◆ **Directions for this task**: When a line in the data below includes "Milan", count it; then give only the total.

Task material: Begin

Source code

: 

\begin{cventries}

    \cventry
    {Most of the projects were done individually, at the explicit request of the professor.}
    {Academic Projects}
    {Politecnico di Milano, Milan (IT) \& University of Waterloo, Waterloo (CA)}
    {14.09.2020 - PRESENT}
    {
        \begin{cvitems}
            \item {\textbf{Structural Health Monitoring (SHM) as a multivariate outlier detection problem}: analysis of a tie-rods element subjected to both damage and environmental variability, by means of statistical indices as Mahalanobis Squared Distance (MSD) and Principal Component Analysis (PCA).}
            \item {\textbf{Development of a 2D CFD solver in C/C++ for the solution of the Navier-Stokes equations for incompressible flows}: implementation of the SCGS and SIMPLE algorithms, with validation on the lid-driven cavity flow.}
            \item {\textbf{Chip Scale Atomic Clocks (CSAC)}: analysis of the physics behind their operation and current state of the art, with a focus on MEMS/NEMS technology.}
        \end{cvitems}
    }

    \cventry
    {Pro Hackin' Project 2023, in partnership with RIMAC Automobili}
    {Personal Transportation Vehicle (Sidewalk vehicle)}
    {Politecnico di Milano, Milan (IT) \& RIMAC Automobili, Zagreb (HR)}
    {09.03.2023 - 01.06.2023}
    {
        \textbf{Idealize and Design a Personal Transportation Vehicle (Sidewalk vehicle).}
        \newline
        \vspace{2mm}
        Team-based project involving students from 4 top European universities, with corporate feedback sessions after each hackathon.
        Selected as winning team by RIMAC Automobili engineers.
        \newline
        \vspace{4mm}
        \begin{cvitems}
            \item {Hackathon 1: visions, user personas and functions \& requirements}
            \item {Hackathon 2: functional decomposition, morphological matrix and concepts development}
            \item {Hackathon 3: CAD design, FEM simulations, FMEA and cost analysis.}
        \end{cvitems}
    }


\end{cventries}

Task material: End
Task material: Begin

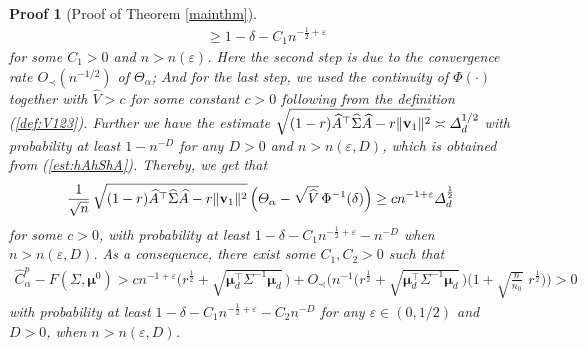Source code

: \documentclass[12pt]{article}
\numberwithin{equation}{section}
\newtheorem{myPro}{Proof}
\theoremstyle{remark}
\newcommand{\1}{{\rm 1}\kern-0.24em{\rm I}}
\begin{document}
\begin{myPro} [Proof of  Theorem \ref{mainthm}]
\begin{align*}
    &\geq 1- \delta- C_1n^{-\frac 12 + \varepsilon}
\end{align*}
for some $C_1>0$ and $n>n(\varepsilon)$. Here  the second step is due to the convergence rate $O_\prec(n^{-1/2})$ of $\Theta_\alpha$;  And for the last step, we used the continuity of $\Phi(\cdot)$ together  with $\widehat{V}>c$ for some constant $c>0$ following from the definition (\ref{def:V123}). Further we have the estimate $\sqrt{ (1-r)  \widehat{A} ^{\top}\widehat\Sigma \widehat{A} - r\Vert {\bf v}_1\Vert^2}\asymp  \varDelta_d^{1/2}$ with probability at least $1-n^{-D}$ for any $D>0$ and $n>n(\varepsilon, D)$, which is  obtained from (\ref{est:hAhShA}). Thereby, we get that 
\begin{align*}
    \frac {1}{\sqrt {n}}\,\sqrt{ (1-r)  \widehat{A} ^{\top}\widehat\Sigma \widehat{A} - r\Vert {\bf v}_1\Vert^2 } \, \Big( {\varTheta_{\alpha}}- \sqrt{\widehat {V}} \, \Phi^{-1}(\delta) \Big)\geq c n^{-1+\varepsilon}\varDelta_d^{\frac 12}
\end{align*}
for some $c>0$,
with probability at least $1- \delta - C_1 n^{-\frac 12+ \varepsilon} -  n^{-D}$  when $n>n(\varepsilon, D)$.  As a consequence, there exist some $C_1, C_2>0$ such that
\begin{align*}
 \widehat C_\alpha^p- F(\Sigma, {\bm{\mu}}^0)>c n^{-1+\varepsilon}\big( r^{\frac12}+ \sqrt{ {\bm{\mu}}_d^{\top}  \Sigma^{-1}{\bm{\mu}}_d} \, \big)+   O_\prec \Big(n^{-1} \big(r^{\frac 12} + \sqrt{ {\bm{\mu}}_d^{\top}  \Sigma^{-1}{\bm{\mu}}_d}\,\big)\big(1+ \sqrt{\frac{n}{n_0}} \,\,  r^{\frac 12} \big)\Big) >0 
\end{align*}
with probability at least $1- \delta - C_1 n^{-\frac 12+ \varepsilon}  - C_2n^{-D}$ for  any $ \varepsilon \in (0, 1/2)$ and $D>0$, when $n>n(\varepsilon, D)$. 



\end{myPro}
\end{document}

Task material: End

◆ **Result of this exercise**: 2